## [Task item]
Please reproduce the listing verbatim, without its images.

==========

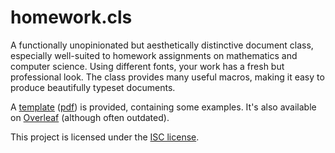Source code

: # homework.cls

A functionally unopinionated but aesthetically distinctive document class, especially well-suited to homework assignments on mathematics and computer science. Using different fonts, your work has a fresh but professional look. The class provides many useful macros, making it easy to produce beautifully typeset documents.

A [template](main.tex) ([pdf](main.pdf)) is provided, containing some examples. It's also available on [Overleaf](https://www.overleaf.com/latex/templates/gijss-homework-template/xrhhfgqcfbft) (although often outdated).

This project is licensed under the [ISC license](LICENSE.txt).
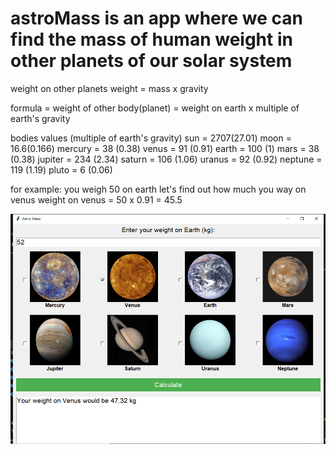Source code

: # astroMass is an app where we can find the mass of human weight in other planets of our solar system 


weight on other planets
weight = mass x gravity

formula = weight of other body(planet) = weight on earth x multiple of earth's gravity

bodies values (multiple of earth's gravity)
sun = 2707(27.01)
moon = 16.6(0.166)
mercury = 38 (0.38)
venus = 91 (0.91)
earth = 100 (1)
mars = 38 (0.38)
jupiter = 234 (2.34)
saturn = 106 (1.06)
uranus = 92 (0.92)
neptune = 119 (1.19)
pluto = 6 (0.06)

for example:
you weigh 50 on earth let's find out how much you way on venus
weight on venus = 50 x 0.91 = 45.5

![Alt text](<app look.png>)

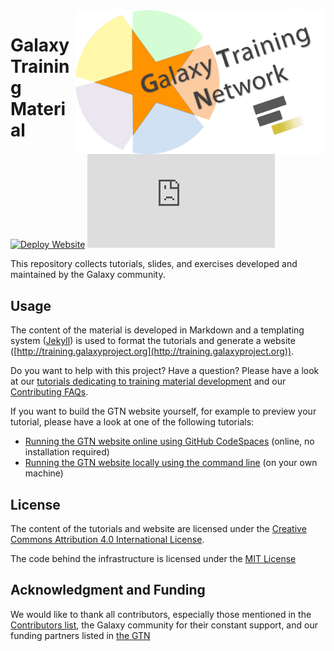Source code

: <img src="./shared/images/GTNLogo1000.png" alt="GTN logo, a star on a coloured circle with the text Galaxy Training Network at an upward angle." width="400"  align="right" />

# Galaxy Training Material 
[![Deploy Website](https://github.com/galaxyproject/training-material/actions/workflows/deploy.yml/badge.svg)](https://github.com/galaxyproject/training-material/actions/workflows/deploy.yml) ![Matrix](https://img.shields.io/matrix/gtn:matrix.org)


This repository collects tutorials, slides, and exercises developed and maintained by the Galaxy community.

## Usage

The content of the material is developed in Markdown and a templating system ([Jekyll](http://jekyllrb.com/)) is used to format the tutorials and generate a website ([http://training.galaxyproject.org](http://training.galaxyproject.org)).

Do you want to help with this project? Have a question? Please have a look at our [tutorials dedicating to training material development](https://training.galaxyproject.org/training-material/topics/contributing) and our [Contributing FAQs](https://training.galaxyproject.org/training-material/faqs/gtn/#contributors).

If you want to build the GTN website yourself, for example to preview your tutorial, please have a look at one of the following tutorials:
- [Running the GTN website online using GitHub CodeSpaces](https://training.galaxyproject.org/training-material/topics/contributing/tutorials/running-codespaces/tutorial.html) (online, no installation required)
- [Running the GTN website locally using the command line](https://training.galaxyproject.org/training-material/topics/contributing/tutorials/running-jekyll/tutorial.html) (on your own machine)

## License

The content of the tutorials and website are licensed under the [Creative Commons Attribution 4.0 International License](https://creativecommons.org/licenses/by/4.0).

The code behind the infrastructure is licensed under the [MIT License](LICENSE.md)

## Acknowledgment and Funding

We would like to thank all contributors, especially those mentioned in the [Contributors list](https://training.galaxyproject.org/training-material/hall-of-fame), the Galaxy community for their constant support, and our funding partners listed in [the GTN](https://training.galaxyproject.org/#acknowledgment-and-funding)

==========

## [Response box]
Source code

: # homework.cls

A functionally unopinionated but aesthetically distinctive document class, especially well-suited to homework assignments on mathematics and computer science. Using different fonts, your work has a fresh but professional look. The class provides many useful macros, making it easy to produce beautifully typeset documents.

A [template](main.tex) ([pdf](main.pdf)) is provided, containing some examples. It's also available on [Overleaf](https://www.overleaf.com/latex/templates/gijss-homework-template/xrhhfgqcfbft) (although often outdated).

This project is licensed under the [ISC license](LICENSE.txt).
Source code

: # astroMass is an app where we can find the mass of human weight in other planets of our solar system 


weight on other planets
weight = mass x gravity

formula = weight of other body(planet) = weight on earth x multiple of earth's gravity

bodies values (multiple of earth's gravity)
sun = 2707(27.01)
moon = 16.6(0.166)
mercury = 38 (0.38)
venus = 91 (0.91)
earth = 100 (1)
mars = 38 (0.38)
jupiter = 234 (2.34)
saturn = 106 (1.06)
uranus = 92 (0.92)
neptune = 119 (1.19)
pluto = 6 (0.06)

for example:
you weigh 50 on earth let's find out how much you way on venus
weight on venus = 50 x 0.91 = 45.5

![Alt text](<app look.png>)

Source code

: <img src="./shared/images/GTNLogo1000.png" alt="GTN logo, a star on a coloured circle with the text Galaxy Training Network at an upward angle." width="400"  align="right" />

# Galaxy Training Material 
[![Deploy Website](https://github.com/galaxyproject/training-material/actions/workflows/deploy.yml/badge.svg)](https://github.com/galaxyproject/training-material/actions/workflows/deploy.yml) ![Matrix](https://img.shields.io/matrix/gtn:matrix.org)


This repository collects tutorials, slides, and exercises developed and maintained by the Galaxy community.

## Usage

The content of the material is developed in Markdown and a templating system ([Jekyll](http://jekyllrb.com/)) is used to format the tutorials and generate a website ([http://training.galaxyproject.org](http://training.galaxyproject.org)).

Do you want to help with this project? Have a question? Please have a look at our [tutorials dedicating to training material development](https://training.galaxyproject.org/training-material/topics/contributing) and our [Contributing FAQs](https://training.galaxyproject.org/training-material/faqs/gtn/#contributors).

If you want to build the GTN website yourself, for example to preview your tutorial, please have a look at one of the following tutorials:
- [Running the GTN website online using GitHub CodeSpaces](https://training.galaxyproject.org/training-material/topics/contributing/tutorials/running-codespaces/tutorial.html) (online, no installation required)
- [Running the GTN website locally using the command line](https://training.galaxyproject.org/training-material/topics/contributing/tutorials/running-jekyll/tutorial.html) (on your own machine)

## License

The content of the tutorials and website are licensed under the [Creative Commons Attribution 4.0 International License](https://creativecommons.org/licenses/by/4.0).

The code behind the infrastructure is licensed under the [MIT License](LICENSE.md)

## Acknowledgment and Funding

We would like to thank all contributors, especially those mentioned in the [Contributors list](https://training.galaxyproject.org/training-material/hall-of-fame), the Galaxy community for their constant support, and our funding partners listed in [the GTN](https://training.galaxyproject.org/#acknowledgment-and-funding)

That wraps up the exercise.